This lighthearted documentary series profiles
a range of remarkable animals from across the globe. This
instalment focuses on Nellie, a particularly intelligent pig who
has become something of a star owing to her remarkable
In September 1992, a pig was born on an Ohio
farm that stood out from the rest of its brood. Nellie, as she
was named, was energetic and inquisitive, constantly on the run,
and would eagerly gravitate towards people who entered the
farrowing room. At eight weeks of age, Nellie boarded a jet and
was flown across to Washington State to live with her new owners
– Priscilla and Steve Valentine.
Right away, it was clear that Nellie was a
different sort of pig. She did not sleep as much as other pigs,
and got bored easily. She was temperamental, sensitive and liked
to stay clean. Nellie seemed at her happiest when she was
learning or performing simple tasks – and spent much of her time
looking at her owners, as if to say, “What can we do next?”

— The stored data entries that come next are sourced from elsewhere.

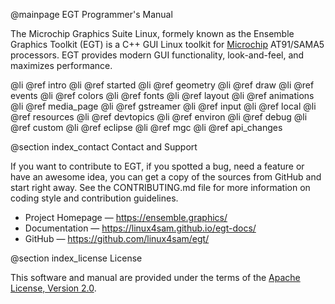 @mainpage EGT Programmer's Manual

The Microchip Graphics Suite Linux, formely known as the Ensemble Graphics
Toolkit (EGT) is a C++ GUI Linux toolkit for [Microchip](http://www.microchip.com)
AT91/SAMA5 processors. EGT provides modern GUI functionality, look-and-feel,
and maximizes performance.

@li @ref intro
@li @ref started
@li @ref geometry
@li @ref draw
@li @ref events
@li @ref colors
@li @ref fonts
@li @ref layout
@li @ref animations
@li @ref media_page
@li @ref gstreamer
@li @ref input
@li @ref local
@li @ref resources
@li @ref devtopics
@li @ref environ
@li @ref debug
@li @ref custom
@li @ref eclipse
@li @ref mgc
@li @ref api_changes

@section index_contact Contact and Support

If you want to contribute to EGT, if you spotted a bug, need a feature or have
an awesome idea, you can get a copy of the sources from GitHub and start right
away. See the CONTRIBUTING.md file for more information on coding style and
contribution guidelines.

- Project Homepage — https://ensemble.graphics/
- Documentation — https://linux4sam.github.io/egt-docs/
- GitHub — https://github.com/linux4sam/egt/

@section index_license License

This software and manual are provided under the terms of the
[Apache License, Version 2.0](https://www.apache.org/licenses/LICENSE-2.0).
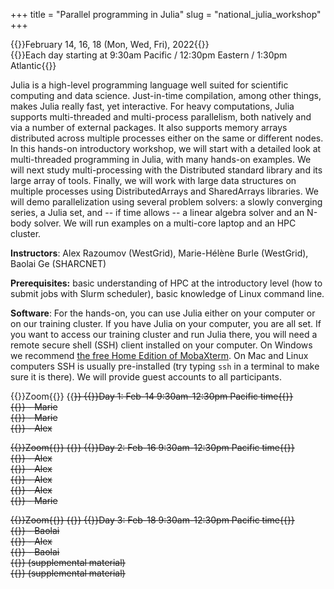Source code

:+++
title = "Parallel programming in Julia"
slug = "national_julia_workshop"
+++

{{<cor>}}February 14, 16, 18 (Mon, Wed, Fri), 2022{{</cor>}}\
{{<cgr>}}Each day starting at 9:30am Pacific / 12:30pm Eastern / 1:30pm Atlantic{{</cgr>}}

<!-- This course will start at 9am Pacific Time and will run until 5pm Pacific Time. Its format will be a combination of -->
<!-- several interactive Zoom sessions and the reading materials in-between the Zoom sessions. Course materials will be added -->
<!-- here shortly before the start of the course. -->
<!-- --- -->

Julia is a high-level programming language well suited for scientific computing and data science. Just-in-time
compilation, among other things, makes Julia really fast, yet interactive. For heavy computations, Julia supports
multi-threaded and multi-process parallelism, both natively and via a number of external packages. It also supports
memory arrays distributed across multiple processes either on the same or different nodes. In this hands-on introductory
workshop, we will start with a detailed look at multi-threaded programming in Julia, with many hands-on examples. We
will next study multi-processing with the Distributed standard library and its large array of tools. Finally, we will
work with large data structures on multiple processes using DistributedArrays and SharedArrays libraries. We will demo
parallelization using several problem solvers: a slowly converging series, a Julia set, and -- if time allows -- a
linear algebra solver and an N-body solver. We will run examples on a multi-core laptop and an HPC cluster.

**Instructors**: Alex Razoumov (WestGrid), Marie-Hélène Burle (WestGrid), Baolai Ge (SHARCNET)

**Prerequisites:** basic understanding of HPC at the introductory level (how to submit jobs with Slurm scheduler), basic
  knowledge of Linux command line.

<!-- **Prerequisites:** working knowledge of serial Julia (covered in [our Julia course](../programming_julia)) and -->
<!-- familiarity with Compute Canada's HPC cluster environment, in particular, with the Slurm scheduler (covered in -->
<!-- [our HPC course](../basics_hpc)). -->

**Software**: For the hands-on, you can use Julia either on your computer or on our training cluster. If you have Julia
on your computer, you are all set. If you want to access our training cluster and run Julia there, you will need a
remote secure shell (SSH) client installed on your computer. On Windows we recommend
[the free Home Edition of MobaXterm](https://mobaxterm.mobatek.net/download.html). On Mac and Linux computers SSH is
usually pre-installed (try typing `ssh` in a terminal to make sure it is there). We will provide guest accounts to all
participants.

<!-- {{<nolinktitle>}}Introduction to Julia language{{</nolinktitle>}} - Marie\ -->
<!-- {{<nolinktitle>}}Intro to parallelism{{</nolinktitle>}} - Marie\ -->
<!-- {{<nolinktitle>}}Multi-threading with Base.Threads (slow series){{</nolinktitle>}} - Alex\ -->
<!-- {{<nolinktitle>}}Multi-threading with ThreadsX (slow series){{</nolinktitle>}} - Alex -->

{{<cor>}}Zoom{{</cor>}} {{<s>}} {{<cgr>}}Day 1: Feb-14 9:30am-12:30pm Pacific time{{</cgr>}}\
{{<linktitle url="../julia202202/julia-01-intro-language" text="Introduction to Julia language">}} - Marie\
{{<linktitle url="../julia202202/julia-02-intro-parallel" text="Intro to parallelism">}} - Marie\
{{<linktitle url="../julia202202/julia-03-threads-slow-series" text="Multi-threading with Base.Threads (slow series)">}} - Alex

{{<cor>}}Zoom{{</cor>}} {{<s>}} {{<cgr>}}Day 2: Feb-16 9:30am-12:30pm Pacific time{{</cgr>}}\
{{<linktitle url="../julia202202/julia-04-threadsx-slow-series" text="Multi-threading with ThreadsX (slow series)">}} - Alex \
{{<linktitle url="../julia202202/julia-05-threads-julia-set" text="Parallelizing the Julia set with Base.Threads">}} - Alex\
{{<linktitle url="../julia202202/julia-06-threadsx-julia-set" text="Parallelizing the Julia set with ThreadsX">}} - Alex\
{{<linktitle url="../julia202202/julia-07-distributed1" text="Distributed.jl: basics">}} - Alex\
{{<linktitle url="../julia202202/julia-08-distributed2" text="Distributed.jl: three scalable versions of the slow series">}} - Marie

{{<cor>}}Zoom{{</cor>}} {{<s>}} {{<cgr>}}Day 3: Feb-18 9:30am-12:30pm Pacific time{{</cgr>}} \
{{<linktitle url="../julia202202/julia-09-distributed-arrays" text="DistributedArrays.jl: concepts, tridiagonal matrix, memory usage">}} - Baolai\
{{<linktitle url="../julia202202/julia-10-distributed-julia-set" text="Parallelizing the Julia set with DistributedArrays">}} - Alex\
{{<linktitle url="../julia202202/julia-11-shared-arrays" text="SharedArrays.jl: concepts, 1D heat equation">}} - Baolai\
{{<linktitle url="../julia202202/julia-12-nbody" text="Parallelizing the N-body problem">}} (supplemental material)\
{{<linktitle url="../julia202202/julia-13-asm" text="Parallelizing the additive Schwarz method">}} (supplemental material)

<!-- In the afternoon Zoom session you'll be working on one of two projects: parallelizing Julia set (I recommend to do this -->
<!-- with distributed arrays) and parallelizing the N-body code (I recommend to do this with shared arrays). **Note:** we -->
<!-- will guide you through the process and answer questions, but we will not share the final solutions with you today; the -->
<!-- goal is to build your own! -->
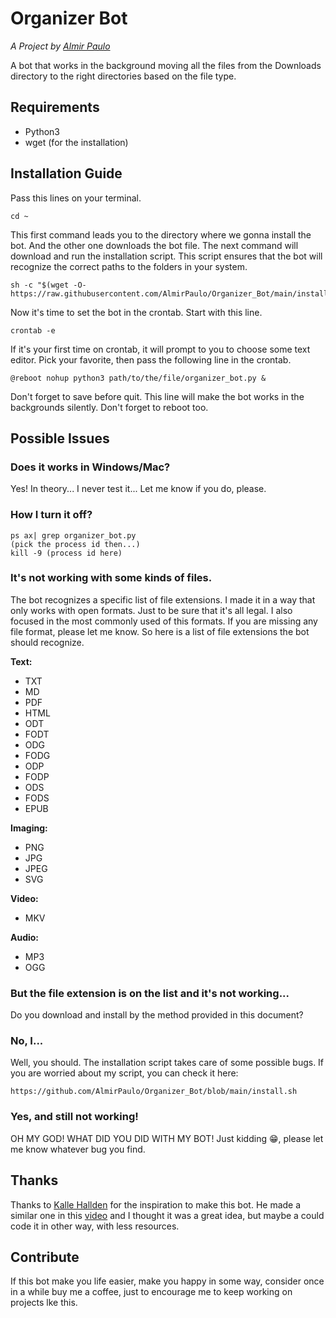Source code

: # Organizer Bot
*A Project by [Almir Paulo](https://almirpaulo.github.io)*

A bot that works in the background moving all the files from the Downloads directory to the right directories based on the file type.

## Requirements
* Python3
* wget (for the installation)

## Installation Guide
Pass this lines on your terminal.
	
    cd ~	

This first command leads you to the directory where we gonna install the bot. And the other one downloads the bot file. 
The next command will download and run the installation script. This script ensures that the bot will recognize the correct paths to the folders in your system.

	sh -c "$(wget -O- https://raw.githubusercontent.com/AlmirPaulo/Organizer_Bot/main/install.sh)" 

Now it's time to set the bot in the crontab. Start with this line.
				
	crontab -e

If it's your first time on crontab, it will prompt to you to choose some text editor. Pick your favorite, then pass the following line in the crontab.

	@reboot nohup python3 path/to/the/file/organizer_bot.py &

Don't forget to save before quit. This line will make the bot works in the backgrounds silently. Don't forget to reboot too.
<!--### For Windows Users
-->
## Possible Issues
### Does it works in Windows/Mac?

Yes! In theory... I never test it... Let me know if you do, please. 

### How I turn it off?
				
    ps ax| grep organizer_bot.py 
    (pick the process id then...)
    kill -9 (process id here)


### It's not working with some kinds of files.
The bot recognizes a specific list of file extensions. I made it in a way that only works with open formats. Just to be sure that it's all legal. I also focused in the most commonly used of this formats. If you are missing any file format, please let me know. 
So here is a list of file extensions the bot should recognize.

**Text:**
* TXT
* MD
* PDF
* HTML
* ODT
* FODT
* ODG
* FODG
* ODP
* FODP
* ODS
* FODS
* EPUB


**Imaging:**
* PNG
* JPG
* JPEG
* SVG

**Video:**
* MKV

**Audio:**
* MP3
* OGG
### But the file extension is on the list and it's not working...
Do you download and install by the method provided in this document?
### No, I...
Well, you should. The installation script takes care of some possible bugs. If you are worried about my script, you can check it here: 
	
	https://github.com/AlmirPaulo/Organizer_Bot/blob/main/install.sh

### Yes, and still not working!
OH MY GOD! WHAT DID YOU DID WITH MY BOT! 
Just kidding :grin:, please let me know whatever bug you find.
## Thanks
Thanks to [Kalle Hallden](https://github.com/KalleHallden) for the inspiration to make this bot. He made a similar one in this [video](https://www.youtube.com/watch?v=qbW6FRbaSl0&t=246s&ab_channel=KalleHallden) and I thought it was a great idea, but maybe a could code it in other way, with less resources. 

## Contribute
If this bot make you life easier, make you happy in some way, consider once in a while buy me a coffee, just to encourage me to keep working on projects lke this. 
<!--Buy me a Coffee button-->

When the Valentines began to teach Nellie
tricks, she caught on so quickly that it was a challenge to keep
her stimulated. While spending time in her own – pink-walled –
bedroom, she often played her miniature grand piano without
supervision, or whiled away the time pushing a golf ball into a
putting cup. Recognising Nellie’s star potential, Priscilla and
Steve launched her performing career.
After Nellie’s first appearance in front of an
audience, there was no going back. The pint-sized pig raced
across the stage chasing footballs, leaping through hoops and
playing to the audience’s enthusiastic applause.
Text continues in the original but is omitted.